# WORK INSTRUCTIONS
Exactly how many lines in the entries contain "search"? Give that number alone.

# EXTRACTED RECORDS

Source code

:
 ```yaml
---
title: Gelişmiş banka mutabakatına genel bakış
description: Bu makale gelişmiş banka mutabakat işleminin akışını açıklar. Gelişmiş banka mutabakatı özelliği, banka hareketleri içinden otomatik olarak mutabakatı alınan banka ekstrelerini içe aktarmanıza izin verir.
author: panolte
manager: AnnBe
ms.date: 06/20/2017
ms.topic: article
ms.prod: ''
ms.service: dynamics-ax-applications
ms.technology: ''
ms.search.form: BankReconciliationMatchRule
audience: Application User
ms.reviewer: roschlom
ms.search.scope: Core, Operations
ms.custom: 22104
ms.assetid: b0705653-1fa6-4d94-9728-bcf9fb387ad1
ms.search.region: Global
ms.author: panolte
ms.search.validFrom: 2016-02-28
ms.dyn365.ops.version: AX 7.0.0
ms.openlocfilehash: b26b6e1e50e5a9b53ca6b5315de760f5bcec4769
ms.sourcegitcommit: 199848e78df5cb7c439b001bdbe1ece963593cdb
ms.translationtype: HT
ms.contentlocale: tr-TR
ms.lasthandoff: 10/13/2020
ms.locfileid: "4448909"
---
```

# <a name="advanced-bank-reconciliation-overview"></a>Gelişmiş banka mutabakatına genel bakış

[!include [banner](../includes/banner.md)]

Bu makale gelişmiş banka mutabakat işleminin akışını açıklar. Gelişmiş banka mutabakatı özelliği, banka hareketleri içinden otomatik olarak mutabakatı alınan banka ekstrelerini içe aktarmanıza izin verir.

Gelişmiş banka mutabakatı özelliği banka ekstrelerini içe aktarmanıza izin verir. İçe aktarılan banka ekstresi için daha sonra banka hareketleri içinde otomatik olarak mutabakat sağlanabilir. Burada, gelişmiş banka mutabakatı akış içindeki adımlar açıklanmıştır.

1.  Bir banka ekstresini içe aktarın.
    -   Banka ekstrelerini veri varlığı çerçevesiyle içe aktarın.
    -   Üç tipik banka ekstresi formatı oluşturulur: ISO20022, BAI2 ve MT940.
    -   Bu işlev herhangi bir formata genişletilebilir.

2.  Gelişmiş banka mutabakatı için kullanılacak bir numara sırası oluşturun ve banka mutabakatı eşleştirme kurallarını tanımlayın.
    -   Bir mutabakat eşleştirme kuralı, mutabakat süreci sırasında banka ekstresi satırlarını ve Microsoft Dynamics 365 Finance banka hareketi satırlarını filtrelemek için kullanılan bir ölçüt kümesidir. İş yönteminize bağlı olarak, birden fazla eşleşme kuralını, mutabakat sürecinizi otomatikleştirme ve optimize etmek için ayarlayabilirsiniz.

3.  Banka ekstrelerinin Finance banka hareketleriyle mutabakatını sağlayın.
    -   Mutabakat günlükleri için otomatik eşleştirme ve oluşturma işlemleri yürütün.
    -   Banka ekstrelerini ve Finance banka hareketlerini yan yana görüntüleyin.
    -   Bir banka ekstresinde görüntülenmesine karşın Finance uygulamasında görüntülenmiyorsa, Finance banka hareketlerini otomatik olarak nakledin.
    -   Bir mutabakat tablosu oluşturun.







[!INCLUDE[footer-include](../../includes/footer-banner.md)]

# OUTPUT FOR THIS TASK
4